• _Data records_
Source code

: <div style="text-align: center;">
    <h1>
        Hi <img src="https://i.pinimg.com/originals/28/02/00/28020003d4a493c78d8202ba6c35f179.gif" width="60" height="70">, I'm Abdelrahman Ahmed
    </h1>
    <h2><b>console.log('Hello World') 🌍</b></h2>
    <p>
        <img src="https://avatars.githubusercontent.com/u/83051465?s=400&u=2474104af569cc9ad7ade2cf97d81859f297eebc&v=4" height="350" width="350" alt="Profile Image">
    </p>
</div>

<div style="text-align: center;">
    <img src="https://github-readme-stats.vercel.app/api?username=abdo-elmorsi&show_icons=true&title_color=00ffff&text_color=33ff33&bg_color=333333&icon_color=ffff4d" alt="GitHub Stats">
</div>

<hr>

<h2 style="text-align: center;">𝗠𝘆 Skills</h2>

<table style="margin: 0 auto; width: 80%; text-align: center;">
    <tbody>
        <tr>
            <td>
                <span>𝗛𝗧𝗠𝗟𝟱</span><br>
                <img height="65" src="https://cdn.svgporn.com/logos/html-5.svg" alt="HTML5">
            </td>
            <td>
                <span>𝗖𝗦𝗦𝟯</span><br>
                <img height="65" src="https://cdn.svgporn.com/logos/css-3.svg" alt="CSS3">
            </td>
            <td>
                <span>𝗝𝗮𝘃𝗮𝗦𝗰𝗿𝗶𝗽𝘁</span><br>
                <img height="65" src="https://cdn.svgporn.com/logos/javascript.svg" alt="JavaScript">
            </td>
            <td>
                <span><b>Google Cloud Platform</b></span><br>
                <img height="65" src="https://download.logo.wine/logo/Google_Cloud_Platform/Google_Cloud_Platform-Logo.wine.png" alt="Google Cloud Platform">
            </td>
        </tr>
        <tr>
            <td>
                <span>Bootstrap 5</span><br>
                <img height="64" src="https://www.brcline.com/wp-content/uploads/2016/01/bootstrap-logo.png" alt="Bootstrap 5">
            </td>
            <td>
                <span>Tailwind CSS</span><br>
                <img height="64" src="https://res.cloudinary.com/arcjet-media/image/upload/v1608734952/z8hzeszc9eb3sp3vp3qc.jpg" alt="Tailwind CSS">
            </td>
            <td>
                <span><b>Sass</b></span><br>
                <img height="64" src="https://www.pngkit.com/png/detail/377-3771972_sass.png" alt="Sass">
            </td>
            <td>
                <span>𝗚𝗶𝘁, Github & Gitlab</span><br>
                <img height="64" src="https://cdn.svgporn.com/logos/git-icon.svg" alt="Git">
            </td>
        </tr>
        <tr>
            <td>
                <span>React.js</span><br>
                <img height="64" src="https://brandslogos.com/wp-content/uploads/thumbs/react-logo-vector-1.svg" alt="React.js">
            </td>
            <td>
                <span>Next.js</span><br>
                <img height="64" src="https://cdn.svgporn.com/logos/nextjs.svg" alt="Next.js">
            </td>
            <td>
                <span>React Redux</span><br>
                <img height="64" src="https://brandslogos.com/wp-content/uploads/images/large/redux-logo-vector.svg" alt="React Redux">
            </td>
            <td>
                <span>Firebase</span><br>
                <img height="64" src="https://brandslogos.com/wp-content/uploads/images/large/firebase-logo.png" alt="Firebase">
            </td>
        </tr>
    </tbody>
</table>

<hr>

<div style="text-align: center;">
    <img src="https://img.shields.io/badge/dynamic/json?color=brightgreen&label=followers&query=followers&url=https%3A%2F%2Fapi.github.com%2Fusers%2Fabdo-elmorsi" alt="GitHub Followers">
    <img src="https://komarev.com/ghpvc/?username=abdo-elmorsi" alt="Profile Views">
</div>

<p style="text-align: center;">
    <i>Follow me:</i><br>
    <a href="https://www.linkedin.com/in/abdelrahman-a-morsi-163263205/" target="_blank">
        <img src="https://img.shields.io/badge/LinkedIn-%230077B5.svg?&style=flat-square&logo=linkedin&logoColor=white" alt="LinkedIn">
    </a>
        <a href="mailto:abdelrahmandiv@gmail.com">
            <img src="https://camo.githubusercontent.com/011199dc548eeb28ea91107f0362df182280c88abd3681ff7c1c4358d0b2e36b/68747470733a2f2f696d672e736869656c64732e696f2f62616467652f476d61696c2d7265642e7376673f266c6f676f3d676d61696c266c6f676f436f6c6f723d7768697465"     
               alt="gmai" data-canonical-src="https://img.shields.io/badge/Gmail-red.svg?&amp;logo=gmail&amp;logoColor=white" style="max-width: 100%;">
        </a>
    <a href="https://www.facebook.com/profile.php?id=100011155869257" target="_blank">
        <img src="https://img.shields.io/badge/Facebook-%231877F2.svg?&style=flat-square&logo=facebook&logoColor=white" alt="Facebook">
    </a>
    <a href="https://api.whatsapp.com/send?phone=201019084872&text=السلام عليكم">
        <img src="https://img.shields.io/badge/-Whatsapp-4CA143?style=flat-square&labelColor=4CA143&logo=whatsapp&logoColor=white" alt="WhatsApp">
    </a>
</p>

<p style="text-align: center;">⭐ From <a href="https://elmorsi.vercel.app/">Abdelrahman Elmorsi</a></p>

• _The task_
Whenever a line includes the word "svgporn", pull it out of the entries.

• _Response to this task_
                <img height="65" src="https://cdn.svgporn.com/logos/html-5.svg" alt="HTML5">
                <img height="65" src="https://cdn.svgporn.com/logos/css-3.svg" alt="CSS3">
                <img height="65" src="https://cdn.svgporn.com/logos/javascript.svg" alt="JavaScript">
                <img height="64" src="https://cdn.svgporn.com/logos/git-icon.svg" alt="Git">
                <img height="64" src="https://cdn.svgporn.com/logos/nextjs.svg" alt="Next.js">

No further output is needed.